It’s been a few days since the world celebrated International Women’s Day, but I just couldn’t keep the thought unsaid that I have never felt so detached from the concept as a whole.
8th of March came, and with it came the regular flurry of woman-centric messages.
“She is special; She is a mother, a sister, a daughter, a wife, a professional. Respect the woman who gave birth to you”.
This sort of message has not changed since the past decade or so. And neither has the attitude of people who forward this message.
The women were going around feeling like a descendant of some royal blood wherever they could and the men were wishing the pretty ladies the day and then turning to their buddies to joke, “
Why just one day, our wives control our lives every day”. Ha-Ha-Fucking-Ha
I woke up on the morning of the “special day” to the messages stating truer than true truth about how women are amazing, but hold on for a second, we were not amazing on that one day, we have been amazing since the day you were born, and before that too.
It just hit me that celebrating that one day has been so pointless.
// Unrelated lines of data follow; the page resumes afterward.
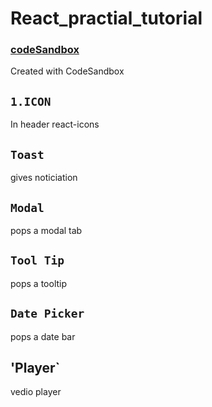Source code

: # React_practial_tutorial

### [codeSandbox](https://codesandbox.io/s/github/Abhi7836/React_Samples)
Created with CodeSandbox

## `1.ICON`

In header react-icons

## `Toast`

gives noticiation

## `Modal`

pops a modal tab

## `Tool Tip`

pops a tooltip

## `Date Picker`

pops a date bar

## 'Player`

vedio player
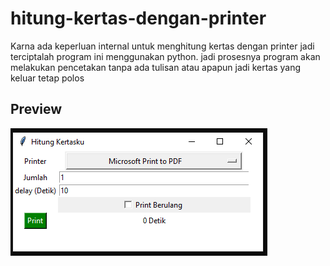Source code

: # hitung-kertas-dengan-printer

Karna ada keperluan internal untuk menghitung kertas dengan printer jadi terciptalah program ini menggunakan python. 
jadi prosesnya program akan melakukan pencetakan tanpa ada tulisan atau apapun jadi kertas yang keluar tetap polos 


## Preview
![alt text](program.png)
With our stronger than ever fight to get equal rights as men, somehow hearing the words “Sweetling, you are special!” felt like a slap across the face.
I know I am special, amazing, awesome, amusing, badass, and many more things. I am not sitting here waiting for your validation.
What I am waiting for is for you to get over your male ego and stop asking me where am I going?
With whom was I out and about?
Why am I going out on a lunch date?
Who the hell do I think I am to question your decisions?
Why am I such a drama queen (because I am crying)?
To be very frank I do not really care what you think of me, whoever you are. The problem that really irritates me is that there are so many of you.
And you have been around for so long that I was almost conditioned to listen to you since childhood. But now that I realize that I am my own person, it isn’t going down very well with you.
We have come far in the past few decades. We have learned to keep our priorities right. We have learned that finding a man is not always the goal.
Having children is not necessarily the next step. We have realized that guns are not only for boys.
We, too, can have our independent decisions. And making it evident that I find a stranger walking down the street interesting/hot/weird doesn’t make me uncultured.
I am a free person and most of all, it’s alright to be self-reliant. My career is important too. And what others think of me is not my problem.
I feel that we should celebrate our growth as women, instead of just congratulating each other for sticking to our responsibilities and then opening the shopping app to look for special discounts for the day.
I’m a woman, and I won’t have a single day define me.